# Work required
Set down all the records below, word for word.

(Collected data)
* * * * * * * * *

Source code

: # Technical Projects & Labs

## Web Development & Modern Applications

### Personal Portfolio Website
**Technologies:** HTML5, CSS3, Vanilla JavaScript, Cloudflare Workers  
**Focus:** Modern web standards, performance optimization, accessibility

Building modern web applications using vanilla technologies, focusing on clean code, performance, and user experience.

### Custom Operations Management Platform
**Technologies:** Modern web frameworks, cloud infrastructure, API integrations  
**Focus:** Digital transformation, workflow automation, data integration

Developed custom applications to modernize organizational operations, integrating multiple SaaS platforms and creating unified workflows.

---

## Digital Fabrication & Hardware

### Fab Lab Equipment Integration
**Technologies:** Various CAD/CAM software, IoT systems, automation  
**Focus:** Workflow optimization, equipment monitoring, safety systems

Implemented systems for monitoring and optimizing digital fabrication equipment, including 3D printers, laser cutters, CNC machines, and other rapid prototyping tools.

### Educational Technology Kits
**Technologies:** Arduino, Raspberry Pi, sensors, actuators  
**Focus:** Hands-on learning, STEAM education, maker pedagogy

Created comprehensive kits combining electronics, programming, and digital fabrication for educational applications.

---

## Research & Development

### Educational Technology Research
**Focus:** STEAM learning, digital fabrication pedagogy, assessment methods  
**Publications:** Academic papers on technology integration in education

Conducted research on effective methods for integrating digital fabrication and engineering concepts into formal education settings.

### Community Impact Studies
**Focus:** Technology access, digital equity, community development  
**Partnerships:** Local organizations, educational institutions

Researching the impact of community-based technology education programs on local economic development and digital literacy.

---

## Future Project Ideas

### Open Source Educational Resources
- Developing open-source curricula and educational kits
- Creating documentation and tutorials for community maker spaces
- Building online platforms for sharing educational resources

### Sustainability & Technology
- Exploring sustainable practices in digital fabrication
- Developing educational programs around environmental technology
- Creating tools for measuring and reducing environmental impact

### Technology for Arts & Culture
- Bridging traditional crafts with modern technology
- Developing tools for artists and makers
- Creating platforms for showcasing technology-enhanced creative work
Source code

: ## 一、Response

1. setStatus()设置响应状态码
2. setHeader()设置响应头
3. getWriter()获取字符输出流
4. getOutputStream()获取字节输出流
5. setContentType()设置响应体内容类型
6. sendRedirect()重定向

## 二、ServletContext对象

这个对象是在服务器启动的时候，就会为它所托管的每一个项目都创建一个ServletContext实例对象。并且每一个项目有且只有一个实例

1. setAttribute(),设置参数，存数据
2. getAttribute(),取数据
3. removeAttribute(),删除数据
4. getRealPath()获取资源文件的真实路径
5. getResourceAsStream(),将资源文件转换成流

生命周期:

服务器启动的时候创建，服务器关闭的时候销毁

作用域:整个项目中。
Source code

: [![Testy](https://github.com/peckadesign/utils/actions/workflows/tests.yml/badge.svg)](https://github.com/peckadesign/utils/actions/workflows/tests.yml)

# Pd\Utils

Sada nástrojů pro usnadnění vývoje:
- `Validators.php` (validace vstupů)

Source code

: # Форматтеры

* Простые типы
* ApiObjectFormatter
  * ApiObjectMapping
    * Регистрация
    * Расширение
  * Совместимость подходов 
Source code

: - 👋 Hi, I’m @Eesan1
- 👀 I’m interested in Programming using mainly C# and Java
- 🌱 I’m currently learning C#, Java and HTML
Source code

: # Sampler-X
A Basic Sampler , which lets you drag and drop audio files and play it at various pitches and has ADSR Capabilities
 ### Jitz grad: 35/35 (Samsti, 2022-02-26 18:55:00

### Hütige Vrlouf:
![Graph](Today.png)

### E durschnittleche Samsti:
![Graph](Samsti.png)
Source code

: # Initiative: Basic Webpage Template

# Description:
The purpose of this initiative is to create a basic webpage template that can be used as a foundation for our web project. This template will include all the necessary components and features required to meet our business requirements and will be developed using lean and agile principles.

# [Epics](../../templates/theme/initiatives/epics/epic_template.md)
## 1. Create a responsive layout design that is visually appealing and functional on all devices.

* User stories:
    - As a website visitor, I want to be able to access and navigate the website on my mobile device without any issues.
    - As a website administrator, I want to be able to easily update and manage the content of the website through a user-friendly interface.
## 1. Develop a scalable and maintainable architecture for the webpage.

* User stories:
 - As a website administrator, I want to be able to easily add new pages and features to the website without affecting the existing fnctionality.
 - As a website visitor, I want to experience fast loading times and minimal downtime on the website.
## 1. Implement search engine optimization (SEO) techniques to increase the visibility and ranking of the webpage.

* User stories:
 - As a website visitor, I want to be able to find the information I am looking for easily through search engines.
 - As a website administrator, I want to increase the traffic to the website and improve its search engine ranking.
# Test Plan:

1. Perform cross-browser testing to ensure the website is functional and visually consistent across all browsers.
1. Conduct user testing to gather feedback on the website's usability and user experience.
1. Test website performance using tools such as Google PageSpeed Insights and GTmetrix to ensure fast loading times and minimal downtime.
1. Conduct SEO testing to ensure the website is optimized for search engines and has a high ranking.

* * * * * * * * *

# Response to the exercise
Source code

: # Technical Projects & Labs

## Web Development & Modern Applications

### Personal Portfolio Website
**Technologies:** HTML5, CSS3, Vanilla JavaScript, Cloudflare Workers  
**Focus:** Modern web standards, performance optimization, accessibility

Building modern web applications using vanilla technologies, focusing on clean code, performance, and user experience.

### Custom Operations Management Platform
**Technologies:** Modern web frameworks, cloud infrastructure, API integrations  
**Focus:** Digital transformation, workflow automation, data integration

Developed custom applications to modernize organizational operations, integrating multiple SaaS platforms and creating unified workflows.

---

## Digital Fabrication & Hardware

### Fab Lab Equipment Integration
**Technologies:** Various CAD/CAM software, IoT systems, automation  
**Focus:** Workflow optimization, equipment monitoring, safety systems

Implemented systems for monitoring and optimizing digital fabrication equipment, including 3D printers, laser cutters, CNC machines, and other rapid prototyping tools.

### Educational Technology Kits
**Technologies:** Arduino, Raspberry Pi, sensors, actuators  
**Focus:** Hands-on learning, STEAM education, maker pedagogy

Created comprehensive kits combining electronics, programming, and digital fabrication for educational applications.

---

## Research & Development

### Educational Technology Research
**Focus:** STEAM learning, digital fabrication pedagogy, assessment methods  
**Publications:** Academic papers on technology integration in education

Conducted research on effective methods for integrating digital fabrication and engineering concepts into formal education settings.

### Community Impact Studies
**Focus:** Technology access, digital equity, community development  
**Partnerships:** Local organizations, educational institutions

Researching the impact of community-based technology education programs on local economic development and digital literacy.

---

## Future Project Ideas

### Open Source Educational Resources
- Developing open-source curricula and educational kits
- Creating documentation and tutorials for community maker spaces
- Building online platforms for sharing educational resources

### Sustainability & Technology
- Exploring sustainable practices in digital fabrication
- Developing educational programs around environmental technology
- Creating tools for measuring and reducing environmental impact

### Technology for Arts & Culture
- Bridging traditional crafts with modern technology
- Developing tools for artists and makers
- Creating platforms for showcasing technology-enhanced creative work
Source code

: ## 一、Response

1. setStatus()设置响应状态码
2. setHeader()设置响应头
3. getWriter()获取字符输出流
4. getOutputStream()获取字节输出流
5. setContentType()设置响应体内容类型
6. sendRedirect()重定向

## 二、ServletContext对象

这个对象是在服务器启动的时候，就会为它所托管的每一个项目都创建一个ServletContext实例对象。并且每一个项目有且只有一个实例

1. setAttribute(),设置参数，存数据
2. getAttribute(),取数据
3. removeAttribute(),删除数据
4. getRealPath()获取资源文件的真实路径
5. getResourceAsStream(),将资源文件转换成流

生命周期:

服务器启动的时候创建，服务器关闭的时候销毁

作用域:整个项目中。
Source code

: [![Testy](https://github.com/peckadesign/utils/actions/workflows/tests.yml/badge.svg)](https://github.com/peckadesign/utils/actions/workflows/tests.yml)

# Pd\Utils

Sada nástrojů pro usnadnění vývoje:
- `Validators.php` (validace vstupů)

Source code

: # Форматтеры

* Простые типы
* ApiObjectFormatter
  * ApiObjectMapping
    * Регистрация
    * Расширение
  * Совместимость подходов 
Source code

: - 👋 Hi, I’m @Eesan1
- 👀 I’m interested in Programming using mainly C# and Java
- 🌱 I’m currently learning C#, Java and HTML
Source code

: # Sampler-X
A Basic Sampler , which lets you drag and drop audio files and play it at various pitches and has ADSR Capabilities
 ### Jitz grad: 35/35 (Samsti, 2022-02-26 18:55:00

### Hütige Vrlouf:
![Graph](Today.png)

### E durschnittleche Samsti:
![Graph](Samsti.png)
Source code

: # Initiative: Basic Webpage Template

# Description:
The purpose of this initiative is to create a basic webpage template that can be used as a foundation for our web project. This template will include all the necessary components and features required to meet our business requirements and will be developed using lean and agile principles.

# [Epics](../../templates/theme/initiatives/epics/epic_template.md)
## 1. Create a responsive layout design that is visually appealing and functional on all devices.

* User stories:
    - As a website visitor, I want to be able to access and navigate the website on my mobile device without any issues.
    - As a website administrator, I want to be able to easily update and manage the content of the website through a user-friendly interface.
## 1. Develop a scalable and maintainable architecture for the webpage.

* User stories:
 - As a website administrator, I want to be able to easily add new pages and features to the website without affecting the existing fnctionality.
 - As a website visitor, I want to experience fast loading times and minimal downtime on the website.
## 1. Implement search engine optimization (SEO) techniques to increase the visibility and ranking of the webpage.

* User stories:
 - As a website visitor, I want to be able to find the information I am looking for easily through search engines.
 - As a website administrator, I want to increase the traffic to the website and improve its search engine ranking.
# Test Plan:

1. Perform cross-browser testing to ensure the website is functional and visually consistent across all browsers.
1. Conduct user testing to gather feedback on the website's usability and user experience.
1. Test website performance using tools such as Google PageSpeed Insights and GTmetrix to ensure fast loading times and minimal downtime.
1. Conduct SEO testing to ensure the website is optimized for search engines and has a high ranking.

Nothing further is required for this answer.